**Try it**
What is needed is an exact copy of the lines in the listing below, from the one with "Using Android Studio, select" up to and including the one with "is about 100m.", with no other lines.

**Raw data**
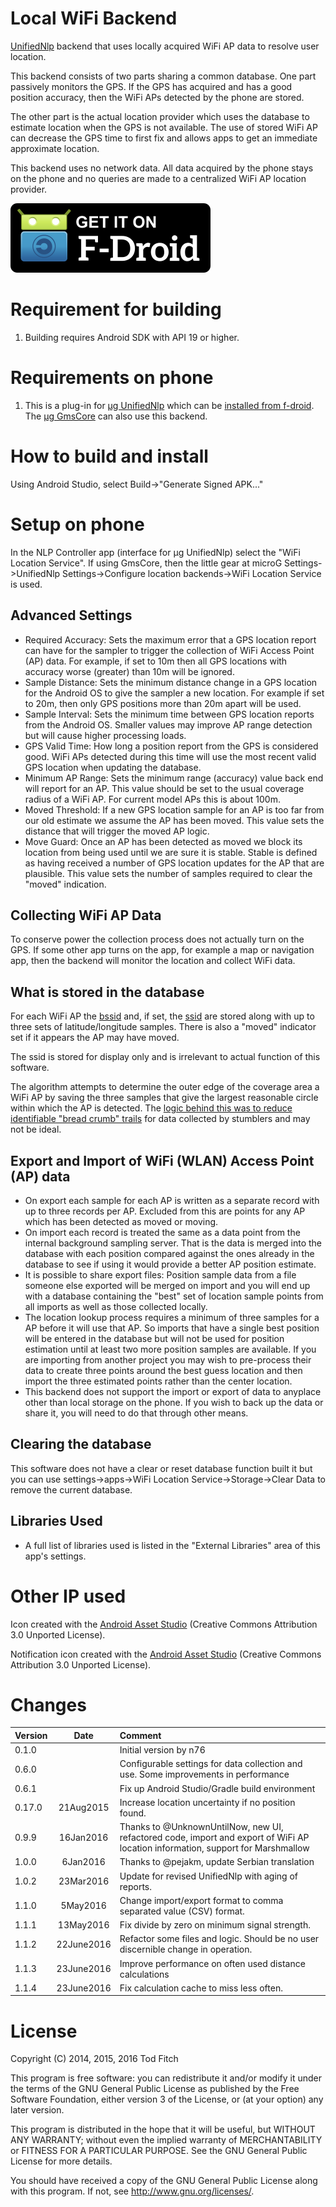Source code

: Local WiFi Backend
==================
[UnifiedNlp](https://github.com/microg/android_packages_apps_UnifiedNlp) backend that uses locally acquired WiFi AP data to resolve user location.

This backend consists of two parts sharing a common database. One part passively monitors the GPS. If the GPS has acquired and has a good position accuracy, then the WiFi APs detected by the phone are stored.

The other part is the actual location provider which uses the database to estimate location when the GPS is not available. The use of stored WiFi AP can decrease the GPS time to first fix and allows apps to get an immediate approximate location.

This backend uses no network data. All data acquired by the phone stays on the phone and no queries are made to a centralized WiFi AP location provider.

[![Get it on F-Droid](get_it_on_f-droid.png?raw=true)](https://f-droid.org/repository/browse/?fdid=org.fitchfamily.android.wifi_backend)

Requirement for building
========================

1. Building requires Android SDK with API 19 or higher.

Requirements on phone
=====================
1. This is a plug-in for [µg UnifiedNlp](http://forum.xda-developers.com/android/apps-games/app-g-unifiednlp-floss-wi-fi-cell-tower-t2991544) which can be [installed from f-droid](https://f-droid.org/repository/browse/?fdfilter=unified&fdpage=1&page_id=0). The [µg GmsCore](http://forum.xda-developers.com/android/apps-games/app-microg-gmscore-floss-play-services-t3217616) can also use this backend.

How to build and install
========================

Using Android Studio, select Build->"Generate Signed APK..."

Setup on phone
==============
In the NLP Controller app (interface for µg UnifiedNlp) select the "WiFi Location Service". If using GmsCore, then the little gear at microG Settings->UnifiedNlp Settings->Configure location backends->WiFi Location Service is used.

Advanced Settings
--------
-	Required Accuracy: Sets the maximum error that a GPS location report can have for the sampler to trigger the collection of WiFi Access Point (AP) data. For example, if set to 10m then all GPS locations with accuracy worse (greater) than 10m will be ignored.
-	Sample Distance: Sets the minimum distance change in a GPS location for the Android OS to give the sampler a new location. For example if set to 20m, then only GPS positions more than 20m apart will be used.
-	Sample Interval: Sets the minimum time between GPS location reports from the Android OS. Smaller values may improve AP range detection but will cause higher processing loads.
-	GPS Valid Time: How long a position report from the GPS is considered good. WiFi APs detected during this time will use the most recent valid GPS location when updating the database.
-	Minimum AP Range: Sets the minimum range (accuracy) value back end will report for an AP. This value should be set to the usual coverage radius of a WiFi AP. For current model APs this is about 100m.
-	Moved Threshold: If a new GPS location sample for an AP is too far from our old estimate we assume the AP has been moved. This value sets the distance that will trigger the moved AP logic.
-	Move Guard: Once an AP has been detected as moved we block its location from being used until we are sure it is stable. Stable is defined as having received a number of GPS location updates for the AP that are plausible. This value sets the number of samples required to clear the "moved" indication.

Collecting WiFi AP Data
-----------------------
To conserve power the collection process does not actually turn on the GPS. If some other app turns on the app, for example a map or navigation app, then the backend will monitor the location and collect WiFi data.

What is stored in the database
------------------------------
For each WiFi AP the [bssid](https://en.wikipedia.org/wiki/Service_set_(802.11_network)#Basic_service_set_identification_.28BSSID.29) and, if set, the [ssid](https://en.wikipedia.org/wiki/Service_set_(802.11_network)#Service_set_identification_.28SSID.29) are stored along with up to three sets of latitude/longitude samples. There is also a "moved" indicator set if it appears the AP may have moved.

The ssid is stored for display only and is irrelevant to actual function of this software.

The algorithm attempts to determine the outer edge of the coverage area a WiFi AP by saving the three samples that give the largest reasonable circle within which the AP is detected. The [logic behind this was to reduce identifiable "bread crumb" trails](http://retiredtechie.fitchfamily.org/2014/12/13/bread-crumbs/) for data collected by stumblers and may not be ideal.

Export and Import of WiFi (WLAN) Access Point (AP) data
-------------------------------------------------------
-	On export each sample for each AP is written as a separate record with up to three records per AP. Excluded from this are points for any AP which has been detected as moved or moving.
-	On import each record is treated the same as a data point from the internal background sampling server. That is the data is merged into the database with each position compared against the ones already in the database to see if using it would provide a better AP position estimate.
-	It is possible to share export files: Position sample data from a file someone else exported will be merged on import and you will end up with a database containing the "best" set of location sample points from all imports as well as those collected locally.
-	The location lookup process requires a minimum of three samples for a AP before it will use that AP. So imports that have a single best position will be entered in the database but will not be used for position estimation until at least two more position samples are available. If you are importing from another project you may wish to pre-process their data to create three points around the best guess location and then import the three estimated points rather than the center location.
-	This backend does not support the import or export of data to anyplace other than local storage on the phone. If you wish to back up the data or share it, you will need to do that through other means.

Clearing the database
---------------------
This software does not have a clear or reset database function built it but you can use settings->apps->WiFi Location Service->Storage->Clear Data to remove the current database.

Libraries Used
--------------
-	A full list of libraries used is listed in the "External Libraries" area of this app's settings.

Other IP used
=============
Icon created with the [Android Asset Studio](https://romannurik.github.io/AndroidAssetStudio/icons-launcher.html#foreground.type=clipart&foreground.space.trim=1&foreground.space.pad=0.15&foreground.clipart=res%2Fclipart%2Ficons%2Fdevice_signal_wifi_3_bar.svg&foreColor=fff%2C0&crop=0&backgroundShape=circle&backColor=4caf50%2C100&effects=none) (Creative Commons Attribution 3.0 Unported License).

Notification icon created with the [Android Asset Studio](https://romannurik.github.io/AndroidAssetStudio/icons-notification.html#source.type=clipart&source.space.trim=1&source.space.pad=0&source.clipart=res%2Fclipart%2Ficons%2Fcommunication_location_off.svg&name=ic_stat_no_location) (Creative Commons Attribution 3.0 Unported License).

Changes
=======

|Version|Date|Comment|
|:-------|:----:|:-------|
0.1.0| |Initial version by n76
0.6.0| |Configurable settings for data collection and use. Some improvements in performance
0.6.1| |Fix up Android Studio/Gradle build environment
0.17.0|21Aug2015|Increase location uncertainty if no position found.
0.9.9|16Jan2016|Thanks to @UnknownUntilNow, new UI, refactored code, import and export of WiFi AP location information, support for Marshmallow
1.0.0|6Jan2016|Thanks to @pejakm, update Serbian translation
1.0.2|23Mar2016|Update for revised UnifiedNlp with aging of reports.
1.1.0|5May2016|Change import/export format to comma separated value (CSV) format.
1.1.1|13May2016|Fix divide by zero on minimum signal strength.
1.1.2|22June2016|Refactor some files and logic. Should be no user discernible change in operation.
1.1.3|23June2016|Improve performance on often used distance calculations
1.1.4|23June2016|Fix calculation cache to miss less often.

License
=======

Copyright (C) 2014, 2015, 2016 Tod Fitch

This program is free software: you can redistribute it and/or modify it under the terms of the GNU General Public License as published by the Free Software Foundation, either version 3 of the License, or (at your option) any later version.

This program is distributed in the hope that it will be useful, but WITHOUT ANY WARRANTY; without even the implied warranty of MERCHANTABILITY or FITNESS FOR A PARTICULAR PURPOSE.  See the GNU General Public License for more details.

You should have received a copy of the GNU General Public License along with this program.  If not, see <http://www.gnu.org/licenses/>.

**Result of this task**
Using Android Studio, select Build->"Generate Signed APK..."

Setup on phone
==============
In the NLP Controller app (interface for µg UnifiedNlp) select the "WiFi Location Service". If using GmsCore, then the little gear at microG Settings->UnifiedNlp Settings->Configure location backends->WiFi Location Service is used.

Advanced Settings
--------
-	Required Accuracy: Sets the maximum error that a GPS location report can have for the sampler to trigger the collection of WiFi Access Point (AP) data. For example, if set to 10m then all GPS locations with accuracy worse (greater) than 10m will be ignored.
-	Sample Distance: Sets the minimum distance change in a GPS location for the Android OS to give the sampler a new location. For example if set to 20m, then only GPS positions more than 20m apart will be used.
-	Sample Interval: Sets the minimum time between GPS location reports from the Android OS. Smaller values may improve AP range detection but will cause higher processing loads.
-	GPS Valid Time: How long a position report from the GPS is considered good. WiFi APs detected during this time will use the most recent valid GPS location when updating the database.
-	Minimum AP Range: Sets the minimum range (accuracy) value back end will report for an AP. This value should be set to the usual coverage radius of a WiFi AP. For current model APs this is about 100m.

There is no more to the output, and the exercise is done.